_What you will do_:
What's wanted is each entry repeated verbatim, minus its images.

==== Supplied information

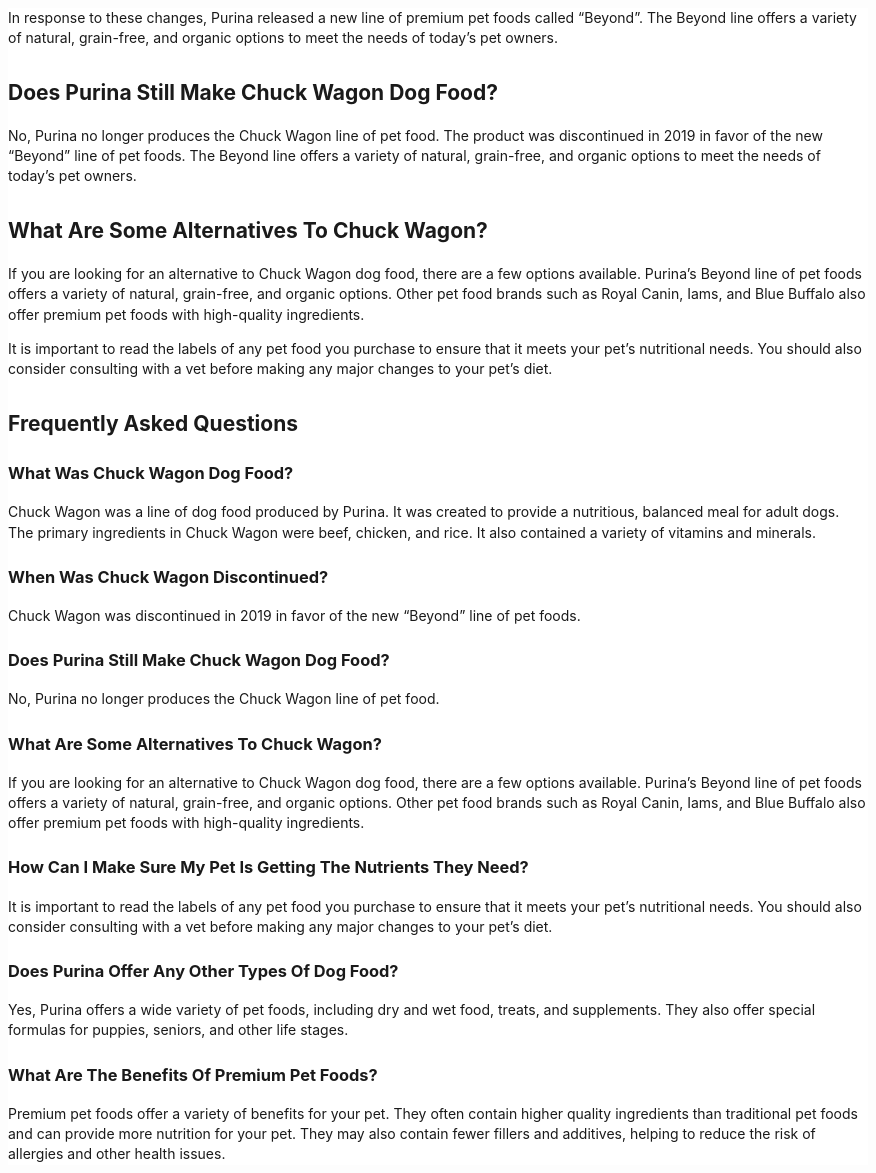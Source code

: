 <p>In response to these changes, Purina released a new line of premium pet foods called “Beyond”. The Beyond line offers a variety of natural, grain-free, and organic options to meet the needs of today’s pet owners.</p>

<h2>Does Purina Still Make Chuck Wagon Dog Food?</h2>

<p>No, Purina no longer produces the Chuck Wagon line of pet food. The product was discontinued in 2019 in favor of the new “Beyond” line of pet foods. The Beyond line offers a variety of natural, grain-free, and organic options to meet the needs of today’s pet owners.</p>

<h2>What Are Some Alternatives To Chuck Wagon?</h2>

<p>If you are looking for an alternative to Chuck Wagon dog food, there are a few options available. Purina’s Beyond line of pet foods offers a variety of natural, grain-free, and organic options. Other pet food brands such as Royal Canin, Iams, and Blue Buffalo also offer premium pet foods with high-quality ingredients.</p>

<p>It is important to read the labels of any pet food you purchase to ensure that it meets your pet’s nutritional needs. You should also consider consulting with a vet before making any major changes to your pet’s diet.</p>

<h2>Frequently Asked Questions</h2>

<h3>What Was Chuck Wagon Dog Food?</h3>

<p>Chuck Wagon was a line of dog food produced by Purina. It was created to provide a nutritious, balanced meal for adult dogs. The primary ingredients in Chuck Wagon were beef, chicken, and rice. It also contained a variety of vitamins and minerals.</p>

<h3>When Was Chuck Wagon Discontinued?</h3>

<p>Chuck Wagon was discontinued in 2019 in favor of the new “Beyond” line of pet foods.</p>

<h3>Does Purina Still Make Chuck Wagon Dog Food?</h3>

<p>No, Purina no longer produces the Chuck Wagon line of pet food.</p>

<h3>What Are Some Alternatives To Chuck Wagon?</h3>

<p>If you are looking for an alternative to Chuck Wagon dog food, there are a few options available. Purina’s Beyond line of pet foods offers a variety of natural, grain-free, and organic options. Other pet food brands such as Royal Canin, Iams, and Blue Buffalo also offer premium pet foods with high-quality ingredients.</p>

<h3>How Can I Make Sure My Pet Is Getting The Nutrients They Need?</h3>

<p>It is important to read the labels of any pet food you purchase to ensure that it meets your pet’s nutritional needs. You should also consider consulting with a vet before making any major changes to your pet’s diet.</p>

<h3>Does Purina Offer Any Other Types Of Dog Food?</h3>

<p>Yes, Purina offers a wide variety of pet foods, including dry and wet food, treats, and supplements. They also offer special formulas for puppies, seniors, and other life stages.</p>

<h3>What Are The Benefits Of Premium Pet Foods?</h3>

<p>Premium pet foods offer a variety of benefits for your pet. They often contain higher quality ingredients than traditional pet foods and can provide more nutrition for your pet. They may also contain fewer fillers and additives, helping to reduce the risk of allergies and other health issues.</p>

========

_Answer below_:
Source code

: <p>In response to these changes, Purina released a new line of premium pet foods called “Beyond”. The Beyond line offers a variety of natural, grain-free, and organic options to meet the needs of today’s pet owners.</p>

<h2>Does Purina Still Make Chuck Wagon Dog Food?</h2>

<p>No, Purina no longer produces the Chuck Wagon line of pet food. The product was discontinued in 2019 in favor of the new “Beyond” line of pet foods. The Beyond line offers a variety of natural, grain-free, and organic options to meet the needs of today’s pet owners.</p>

<h2>What Are Some Alternatives To Chuck Wagon?</h2>

<p>If you are looking for an alternative to Chuck Wagon dog food, there are a few options available. Purina’s Beyond line of pet foods offers a variety of natural, grain-free, and organic options. Other pet food brands such as Royal Canin, Iams, and Blue Buffalo also offer premium pet foods with high-quality ingredients.</p>

<p>It is important to read the labels of any pet food you purchase to ensure that it meets your pet’s nutritional needs. You should also consider consulting with a vet before making any major changes to your pet’s diet.</p>

<h2>Frequently Asked Questions</h2>

<h3>What Was Chuck Wagon Dog Food?</h3>

<p>Chuck Wagon was a line of dog food produced by Purina. It was created to provide a nutritious, balanced meal for adult dogs. The primary ingredients in Chuck Wagon were beef, chicken, and rice. It also contained a variety of vitamins and minerals.</p>

<h3>When Was Chuck Wagon Discontinued?</h3>

<p>Chuck Wagon was discontinued in 2019 in favor of the new “Beyond” line of pet foods.</p>

<h3>Does Purina Still Make Chuck Wagon Dog Food?</h3>

<p>No, Purina no longer produces the Chuck Wagon line of pet food.</p>

<h3>What Are Some Alternatives To Chuck Wagon?</h3>

<p>If you are looking for an alternative to Chuck Wagon dog food, there are a few options available. Purina’s Beyond line of pet foods offers a variety of natural, grain-free, and organic options. Other pet food brands such as Royal Canin, Iams, and Blue Buffalo also offer premium pet foods with high-quality ingredients.</p>

<h3>How Can I Make Sure My Pet Is Getting The Nutrients They Need?</h3>

<p>It is important to read the labels of any pet food you purchase to ensure that it meets your pet’s nutritional needs. You should also consider consulting with a vet before making any major changes to your pet’s diet.</p>

<h3>Does Purina Offer Any Other Types Of Dog Food?</h3>

<p>Yes, Purina offers a wide variety of pet foods, including dry and wet food, treats, and supplements. They also offer special formulas for puppies, seniors, and other life stages.</p>

<h3>What Are The Benefits Of Premium Pet Foods?</h3>

<p>Premium pet foods offer a variety of benefits for your pet. They often contain higher quality ingredients than traditional pet foods and can provide more nutrition for your pet. They may also contain fewer fillers and additives, helping to reduce the risk of allergies and other health issues.</p>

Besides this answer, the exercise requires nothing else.